Pulseiras munidas de uma chapa com “numeração alfanumérica”, atadas ao pulso, que permitem à polícia devolver aos pais qualquer criança extraviada o mais depressa possível — é esta a filosofia do programa “Estou Aqui”, uma iniciativa da PSP patrocinada pela MEO, a Secretaria de Estado da Administração Interna (MAI) e outras entidades. E o sucesso da iniciativa é tal que as 50 mil primeiras pulseiras de 2015 já esgotaram e há mais 45 mil a caminho, estando o sistema em funcionamento até Dezembro.

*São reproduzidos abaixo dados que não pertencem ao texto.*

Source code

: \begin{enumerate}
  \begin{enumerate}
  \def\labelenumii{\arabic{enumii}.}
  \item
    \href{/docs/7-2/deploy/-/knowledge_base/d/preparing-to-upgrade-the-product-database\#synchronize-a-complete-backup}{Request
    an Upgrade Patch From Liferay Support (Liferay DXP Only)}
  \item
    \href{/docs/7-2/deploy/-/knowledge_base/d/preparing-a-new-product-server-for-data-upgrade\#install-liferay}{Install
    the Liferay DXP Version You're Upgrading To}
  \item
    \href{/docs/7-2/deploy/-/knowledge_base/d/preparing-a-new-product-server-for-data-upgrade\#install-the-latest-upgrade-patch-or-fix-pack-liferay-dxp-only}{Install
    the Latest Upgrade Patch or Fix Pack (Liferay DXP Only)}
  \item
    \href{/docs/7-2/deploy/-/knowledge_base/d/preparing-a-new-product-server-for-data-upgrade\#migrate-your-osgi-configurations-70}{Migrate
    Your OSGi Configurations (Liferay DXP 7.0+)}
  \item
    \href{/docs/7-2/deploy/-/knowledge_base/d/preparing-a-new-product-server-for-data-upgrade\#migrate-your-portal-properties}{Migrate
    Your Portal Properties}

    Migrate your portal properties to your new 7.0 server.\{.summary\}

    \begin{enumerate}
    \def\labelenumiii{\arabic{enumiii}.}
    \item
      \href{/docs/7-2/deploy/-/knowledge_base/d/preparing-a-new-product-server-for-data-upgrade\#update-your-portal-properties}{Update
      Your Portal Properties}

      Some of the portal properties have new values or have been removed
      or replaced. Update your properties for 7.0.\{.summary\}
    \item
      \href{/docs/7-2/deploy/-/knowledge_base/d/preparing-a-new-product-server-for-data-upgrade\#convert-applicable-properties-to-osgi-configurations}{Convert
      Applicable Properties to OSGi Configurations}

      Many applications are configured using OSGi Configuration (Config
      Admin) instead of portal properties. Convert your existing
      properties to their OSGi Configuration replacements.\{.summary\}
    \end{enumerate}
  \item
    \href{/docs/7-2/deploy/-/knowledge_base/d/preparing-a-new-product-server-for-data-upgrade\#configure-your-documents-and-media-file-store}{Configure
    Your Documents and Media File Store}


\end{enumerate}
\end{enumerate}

Quanto a resultados, os responsáveis confessam que foram “resgatadas” duas crianças, uma na Manta Rota e outra na Costa da Caparica. Em três anos.
Às vezes fico a olhar para estas coisas e começo a perguntar-me se está toda a gente louca ou se sou eu que não estou a ver bem! Bem-intencionada, certamente, mas louca. E depois assusto-me.
Não me entendam mal nem me levem a mal. Perder um filho na praia, num centro comercial ou num parque é uma experiência aterradora. Mais ainda, é uma experiência que acontece aos mais cuidadosos dos pais, porque nos distraímos por uma fracção de segundo, o suficiente para que um deles se escape. Já para não falar naquela cena típica do pai que julga que o filho está com a mãe e a mãe está segura de que está com o pai. Sustos tão antigos, aliás, que até Nossa Senhora e São José passaram por eles, quando o Menino Jesus lhes trocou as voltas e desapareceu para falar aos doutores do Templo.
As crianças perdem-se, portanto. Mas não muito, e sobretudo não por muito tempo, encontradas ou devolvidas pelo simpático vizinho da barraca ao lado ou outro adulto que as viu longe da família. Mais tempo, mais longe, são dois, como indicam os números da própria PSP!
Contudo, se a realidade é esta, para quê fazer um programa que, ainda por cima, segundo revela o “Expresso”, citando fonte da polícia, custa milhares de euros? Para que as crianças andem com uma pulseira com logo de várias marcas? Talvez, mas aquilo que os pais entendem de tudo isto é que as autoridades consideram provável que as crianças se extraviem, que acham que, à cautela, mais vale terem uma placa com um código no pulso que permite saber quem são os seus pais, não vá aparecerem na esquadra cinco ou seis ao mesmo tempo a reclamá-la.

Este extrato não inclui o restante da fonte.